The induction of scFv synthesis with 0.5 mM IPTG led to considerable growth inhibition in all E. coli transformants studied. For example, scFv H398-producing cells reached only half of the maximum OD of the uninduced culture and further incubation led to cell lysis. Plasmid instability, i.e., loss of plasmid or sequence rearrangements, is frequently observed in heterologous gene expression (16). Consequently, for high-volume yields of scFvs heterologous protein synthesis has to be induced at high cell densities by a strictly controlled promoter system (30).

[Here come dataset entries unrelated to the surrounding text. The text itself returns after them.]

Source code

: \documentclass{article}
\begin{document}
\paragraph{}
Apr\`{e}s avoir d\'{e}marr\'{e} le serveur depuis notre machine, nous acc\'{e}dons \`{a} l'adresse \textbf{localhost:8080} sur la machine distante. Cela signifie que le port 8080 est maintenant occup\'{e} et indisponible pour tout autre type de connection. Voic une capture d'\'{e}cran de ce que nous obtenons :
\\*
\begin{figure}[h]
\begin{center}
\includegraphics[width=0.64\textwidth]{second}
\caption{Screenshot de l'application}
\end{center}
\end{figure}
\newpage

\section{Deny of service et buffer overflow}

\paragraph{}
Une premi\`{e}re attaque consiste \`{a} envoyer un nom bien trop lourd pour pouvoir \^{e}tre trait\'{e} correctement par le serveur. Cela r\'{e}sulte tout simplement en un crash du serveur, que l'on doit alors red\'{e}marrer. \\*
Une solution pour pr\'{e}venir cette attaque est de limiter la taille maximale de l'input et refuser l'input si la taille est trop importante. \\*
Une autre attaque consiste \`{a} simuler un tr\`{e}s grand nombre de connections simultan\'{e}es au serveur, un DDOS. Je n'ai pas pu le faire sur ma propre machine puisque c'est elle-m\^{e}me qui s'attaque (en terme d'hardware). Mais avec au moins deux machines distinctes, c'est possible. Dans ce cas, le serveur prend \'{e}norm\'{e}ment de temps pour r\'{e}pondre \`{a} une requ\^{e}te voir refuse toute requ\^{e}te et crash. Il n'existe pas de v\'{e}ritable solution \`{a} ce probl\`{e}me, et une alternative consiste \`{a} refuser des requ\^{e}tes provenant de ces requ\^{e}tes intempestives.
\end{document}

The extent of the toxicity depends on the concentration of inducer (5) and the resulting amounts of translation products as well as on the scFv sequence itself. For some scFv constructs toxicity was associated with single amino acids of the variable heavy chain (7). It is also possible that the large amount of aggregated scFv had a negative influence on E. coli growth. In contrast, for the synthesis of scFv proteins in stable protoplast-type L-form cells we found that the production of scFv H398 had a negligible influence on growth behavior (Fig. 2) for at least 10 generations (data not shown). These findings were confirmed by normal cell morphology of the productive cells by phase-contrast microscopy. Moreover, the investigation of Kujau et al. (20) revealed no plasmid instability for over 40 generations under inductive conditions without antibiotic selection, thereby clearly demonstrating the genetic stability of this L-form expression system (20).

A likely explanation for the dramatically reduced toxicity of scFv in L-form cells, compared to that in E. coli, is the dilution effect due to secretion of scFv into the surrounding medium. Therefore, cells encounter only subtoxic concentrations of the heterologous product.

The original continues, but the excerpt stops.